- Work instructions -
Search the material for the word "universal" and report each line where it turns up.

------------------------

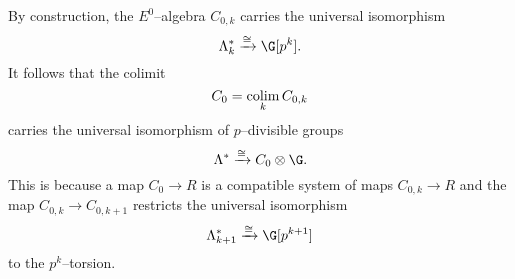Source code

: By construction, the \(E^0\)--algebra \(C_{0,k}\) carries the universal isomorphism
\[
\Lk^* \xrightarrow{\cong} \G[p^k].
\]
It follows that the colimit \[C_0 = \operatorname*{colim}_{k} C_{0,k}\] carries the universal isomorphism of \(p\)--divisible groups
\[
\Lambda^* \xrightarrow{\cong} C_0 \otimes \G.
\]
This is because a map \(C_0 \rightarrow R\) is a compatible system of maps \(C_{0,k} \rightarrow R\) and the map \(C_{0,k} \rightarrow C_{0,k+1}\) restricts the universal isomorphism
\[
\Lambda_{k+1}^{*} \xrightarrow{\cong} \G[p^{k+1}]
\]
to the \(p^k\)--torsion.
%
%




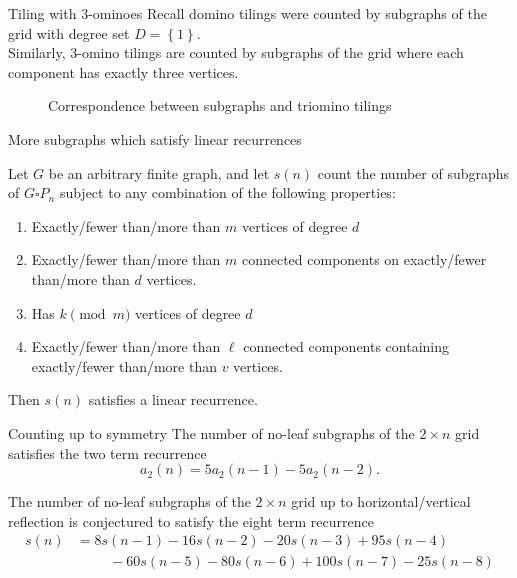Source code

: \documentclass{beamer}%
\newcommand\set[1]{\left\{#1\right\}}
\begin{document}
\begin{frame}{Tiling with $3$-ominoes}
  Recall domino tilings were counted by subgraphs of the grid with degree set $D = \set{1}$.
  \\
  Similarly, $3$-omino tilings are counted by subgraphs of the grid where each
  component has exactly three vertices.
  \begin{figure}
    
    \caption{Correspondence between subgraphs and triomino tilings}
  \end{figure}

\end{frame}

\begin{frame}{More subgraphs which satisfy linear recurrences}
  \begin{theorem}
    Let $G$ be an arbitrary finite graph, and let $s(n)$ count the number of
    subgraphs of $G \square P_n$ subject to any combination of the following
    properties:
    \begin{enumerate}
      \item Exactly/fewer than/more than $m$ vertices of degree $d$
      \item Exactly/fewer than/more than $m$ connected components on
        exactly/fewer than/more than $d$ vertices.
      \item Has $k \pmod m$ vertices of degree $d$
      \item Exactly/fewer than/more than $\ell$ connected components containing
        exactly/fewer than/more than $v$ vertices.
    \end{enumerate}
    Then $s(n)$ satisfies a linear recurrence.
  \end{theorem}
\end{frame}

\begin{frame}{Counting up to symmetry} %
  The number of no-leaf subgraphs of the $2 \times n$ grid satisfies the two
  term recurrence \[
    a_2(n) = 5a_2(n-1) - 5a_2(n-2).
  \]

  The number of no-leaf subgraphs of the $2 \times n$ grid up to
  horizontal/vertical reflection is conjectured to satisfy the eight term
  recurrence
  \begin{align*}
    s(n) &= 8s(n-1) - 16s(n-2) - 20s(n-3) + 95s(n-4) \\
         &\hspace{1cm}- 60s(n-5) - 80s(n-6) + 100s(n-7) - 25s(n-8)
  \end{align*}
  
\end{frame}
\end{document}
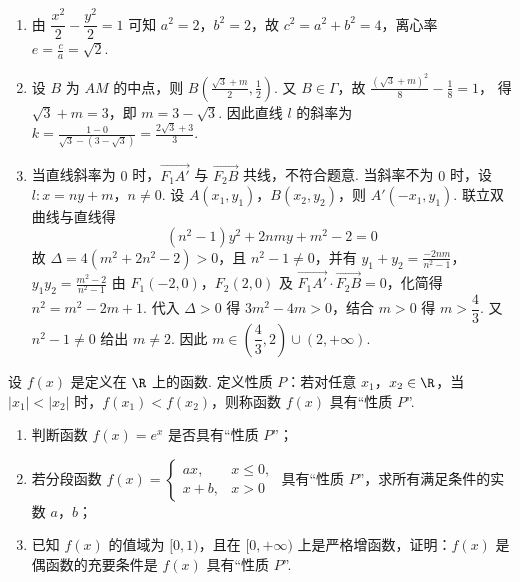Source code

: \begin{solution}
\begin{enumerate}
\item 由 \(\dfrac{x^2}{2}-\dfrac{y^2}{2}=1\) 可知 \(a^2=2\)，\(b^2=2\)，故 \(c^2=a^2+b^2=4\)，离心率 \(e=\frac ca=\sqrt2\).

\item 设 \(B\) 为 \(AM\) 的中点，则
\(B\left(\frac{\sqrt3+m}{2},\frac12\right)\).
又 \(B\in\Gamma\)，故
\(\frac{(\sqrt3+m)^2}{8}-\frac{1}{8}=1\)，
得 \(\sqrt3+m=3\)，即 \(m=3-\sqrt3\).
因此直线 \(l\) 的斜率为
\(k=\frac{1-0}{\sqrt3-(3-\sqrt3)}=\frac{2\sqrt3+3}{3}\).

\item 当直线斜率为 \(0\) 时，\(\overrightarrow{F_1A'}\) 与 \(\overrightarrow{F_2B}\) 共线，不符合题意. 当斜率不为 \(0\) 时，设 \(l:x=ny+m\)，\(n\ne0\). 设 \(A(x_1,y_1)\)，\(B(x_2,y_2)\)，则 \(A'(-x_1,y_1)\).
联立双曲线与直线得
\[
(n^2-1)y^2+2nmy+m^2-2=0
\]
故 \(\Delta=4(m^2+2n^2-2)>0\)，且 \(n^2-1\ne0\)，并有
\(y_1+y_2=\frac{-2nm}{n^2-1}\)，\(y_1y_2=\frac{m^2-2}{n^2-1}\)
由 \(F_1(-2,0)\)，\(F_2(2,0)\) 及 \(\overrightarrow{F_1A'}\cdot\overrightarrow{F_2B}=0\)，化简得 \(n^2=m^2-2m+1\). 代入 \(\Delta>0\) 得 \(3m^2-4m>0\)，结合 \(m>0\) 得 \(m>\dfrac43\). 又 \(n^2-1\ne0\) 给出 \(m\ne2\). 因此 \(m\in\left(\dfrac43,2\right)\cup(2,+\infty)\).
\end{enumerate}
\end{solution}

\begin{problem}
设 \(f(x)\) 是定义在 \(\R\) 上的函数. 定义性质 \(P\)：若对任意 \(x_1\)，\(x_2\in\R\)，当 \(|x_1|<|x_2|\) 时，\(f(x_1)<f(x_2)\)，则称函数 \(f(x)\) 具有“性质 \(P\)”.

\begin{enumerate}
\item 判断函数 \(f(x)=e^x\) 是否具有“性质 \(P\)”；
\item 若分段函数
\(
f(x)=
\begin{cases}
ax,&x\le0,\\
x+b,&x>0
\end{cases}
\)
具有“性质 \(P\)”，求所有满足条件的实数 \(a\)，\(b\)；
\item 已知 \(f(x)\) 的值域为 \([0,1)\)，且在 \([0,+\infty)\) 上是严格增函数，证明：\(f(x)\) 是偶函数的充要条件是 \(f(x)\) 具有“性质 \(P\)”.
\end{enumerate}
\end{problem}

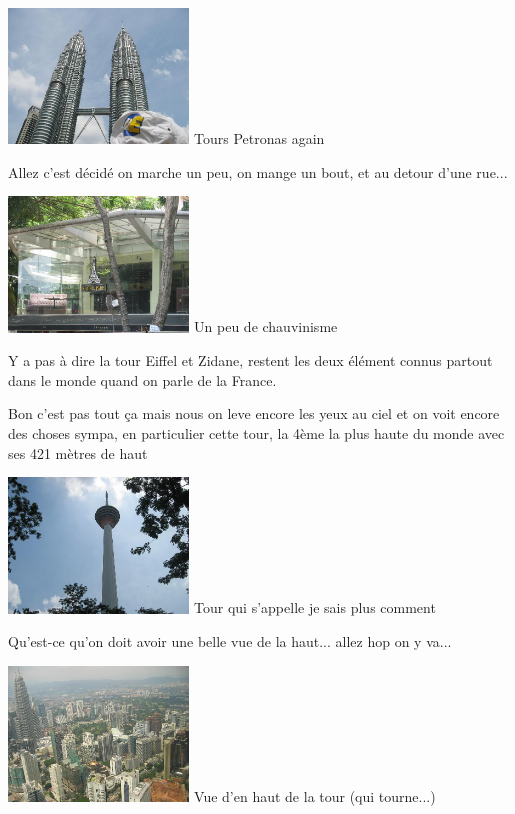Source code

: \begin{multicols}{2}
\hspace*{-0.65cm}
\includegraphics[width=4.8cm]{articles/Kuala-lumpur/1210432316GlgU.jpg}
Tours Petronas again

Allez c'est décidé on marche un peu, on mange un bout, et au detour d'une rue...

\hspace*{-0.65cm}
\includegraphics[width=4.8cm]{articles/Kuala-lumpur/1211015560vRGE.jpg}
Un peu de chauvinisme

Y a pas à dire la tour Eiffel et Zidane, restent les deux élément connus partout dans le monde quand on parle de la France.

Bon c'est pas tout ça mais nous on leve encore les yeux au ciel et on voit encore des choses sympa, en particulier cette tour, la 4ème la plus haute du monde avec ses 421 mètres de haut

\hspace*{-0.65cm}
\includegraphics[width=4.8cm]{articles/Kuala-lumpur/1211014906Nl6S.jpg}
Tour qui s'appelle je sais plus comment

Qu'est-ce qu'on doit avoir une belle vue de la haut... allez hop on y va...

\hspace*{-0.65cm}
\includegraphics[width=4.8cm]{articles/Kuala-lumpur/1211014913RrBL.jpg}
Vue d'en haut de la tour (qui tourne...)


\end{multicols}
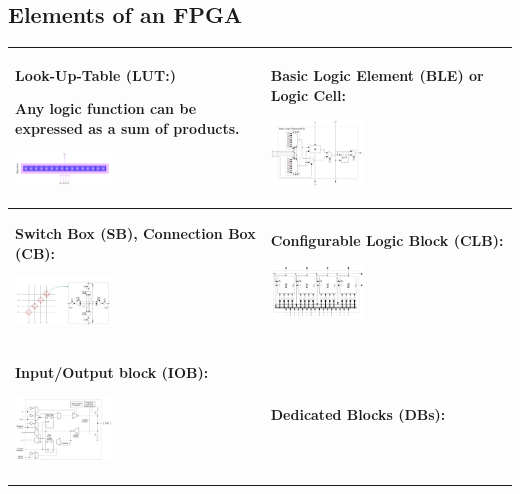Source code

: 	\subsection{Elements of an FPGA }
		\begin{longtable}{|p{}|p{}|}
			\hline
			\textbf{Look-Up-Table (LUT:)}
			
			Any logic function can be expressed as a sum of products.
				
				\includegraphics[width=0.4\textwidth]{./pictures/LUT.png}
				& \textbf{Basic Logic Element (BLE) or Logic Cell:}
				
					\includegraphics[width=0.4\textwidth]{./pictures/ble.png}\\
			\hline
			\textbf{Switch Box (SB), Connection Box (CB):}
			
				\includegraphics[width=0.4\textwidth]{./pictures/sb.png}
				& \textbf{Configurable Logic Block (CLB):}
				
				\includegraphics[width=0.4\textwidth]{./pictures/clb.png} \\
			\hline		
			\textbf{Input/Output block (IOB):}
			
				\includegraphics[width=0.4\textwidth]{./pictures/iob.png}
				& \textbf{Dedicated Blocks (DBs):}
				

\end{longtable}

------------------------

- Output -
: By construction, the \(E^0\)--algebra \(C_{0,k}\) carries the universal isomorphism
It follows that the colimit \[C_0 = \operatorname*{colim}_{k} C_{0,k}\] carries the universal isomorphism of \(p\)--divisible groups
This is because a map \(C_0 \rightarrow R\) is a compatible system of maps \(C_{0,k} \rightarrow R\) and the map \(C_{0,k} \rightarrow C_{0,k+1}\) restricts the universal isomorphism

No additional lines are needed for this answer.